**** EXERCISE MATERIALS ****

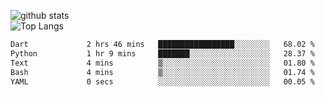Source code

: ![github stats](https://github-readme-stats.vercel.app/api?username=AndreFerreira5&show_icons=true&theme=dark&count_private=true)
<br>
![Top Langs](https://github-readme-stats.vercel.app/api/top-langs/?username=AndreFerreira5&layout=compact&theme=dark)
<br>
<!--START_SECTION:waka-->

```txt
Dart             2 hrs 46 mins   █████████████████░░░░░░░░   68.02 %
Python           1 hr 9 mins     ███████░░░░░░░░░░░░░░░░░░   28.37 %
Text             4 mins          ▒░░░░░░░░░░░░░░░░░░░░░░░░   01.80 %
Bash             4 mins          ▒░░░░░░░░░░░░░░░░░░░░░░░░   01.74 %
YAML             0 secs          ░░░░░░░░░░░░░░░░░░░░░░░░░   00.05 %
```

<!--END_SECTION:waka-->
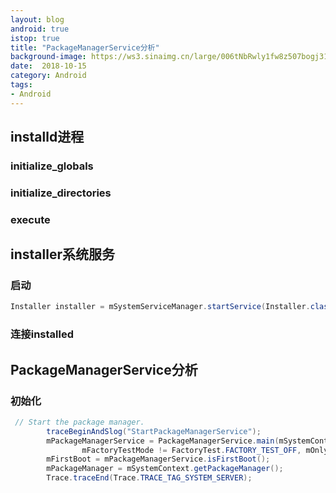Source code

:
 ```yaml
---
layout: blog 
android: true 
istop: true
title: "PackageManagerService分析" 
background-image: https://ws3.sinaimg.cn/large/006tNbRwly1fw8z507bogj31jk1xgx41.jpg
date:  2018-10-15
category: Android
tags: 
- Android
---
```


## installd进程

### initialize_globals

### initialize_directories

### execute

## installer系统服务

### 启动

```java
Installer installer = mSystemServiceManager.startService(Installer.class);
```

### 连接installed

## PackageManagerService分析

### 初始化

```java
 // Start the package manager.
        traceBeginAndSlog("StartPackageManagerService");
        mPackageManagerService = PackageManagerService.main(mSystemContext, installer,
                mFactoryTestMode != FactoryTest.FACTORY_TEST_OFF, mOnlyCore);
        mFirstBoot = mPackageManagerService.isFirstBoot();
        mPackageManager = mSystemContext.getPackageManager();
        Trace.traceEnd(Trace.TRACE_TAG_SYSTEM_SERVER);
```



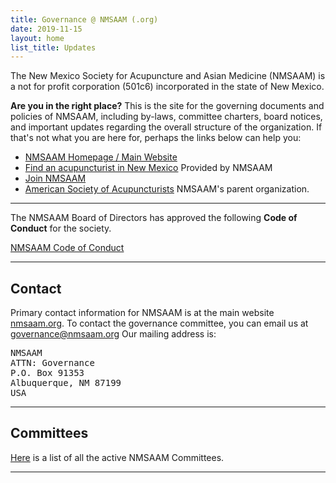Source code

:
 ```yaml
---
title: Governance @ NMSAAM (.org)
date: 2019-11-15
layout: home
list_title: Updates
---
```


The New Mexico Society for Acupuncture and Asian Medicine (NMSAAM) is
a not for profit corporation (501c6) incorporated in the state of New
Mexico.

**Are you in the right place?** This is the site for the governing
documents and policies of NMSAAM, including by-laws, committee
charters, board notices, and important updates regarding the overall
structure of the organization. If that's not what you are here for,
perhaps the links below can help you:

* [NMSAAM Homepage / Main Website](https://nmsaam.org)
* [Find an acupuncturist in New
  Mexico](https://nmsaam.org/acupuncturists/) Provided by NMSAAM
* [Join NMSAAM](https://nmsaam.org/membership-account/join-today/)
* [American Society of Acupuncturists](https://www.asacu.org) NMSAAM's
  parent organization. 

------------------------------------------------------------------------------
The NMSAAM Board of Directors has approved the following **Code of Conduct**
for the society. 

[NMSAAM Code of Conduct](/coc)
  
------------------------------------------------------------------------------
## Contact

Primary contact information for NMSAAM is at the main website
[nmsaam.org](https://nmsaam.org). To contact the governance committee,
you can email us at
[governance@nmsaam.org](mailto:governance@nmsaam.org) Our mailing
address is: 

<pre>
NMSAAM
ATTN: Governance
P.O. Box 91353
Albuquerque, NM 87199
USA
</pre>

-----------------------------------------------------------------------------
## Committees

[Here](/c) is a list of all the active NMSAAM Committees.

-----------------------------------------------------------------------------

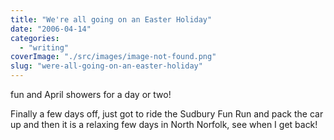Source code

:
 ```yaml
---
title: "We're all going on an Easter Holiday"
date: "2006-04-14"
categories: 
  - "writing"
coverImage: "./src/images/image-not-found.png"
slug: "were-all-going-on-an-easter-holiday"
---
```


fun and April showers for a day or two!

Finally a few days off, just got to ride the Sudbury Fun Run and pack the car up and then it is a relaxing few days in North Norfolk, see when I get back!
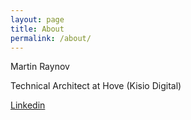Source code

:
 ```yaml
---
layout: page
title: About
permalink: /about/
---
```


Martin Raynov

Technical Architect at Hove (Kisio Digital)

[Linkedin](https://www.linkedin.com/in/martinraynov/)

****

TASK TO CARRY OUT:
Your answer should be every line above that contains the word "organization".

ANSWER FOR THIS EXERCISE:
structure of the organization. If that's not what you are here for,
  parent organization. 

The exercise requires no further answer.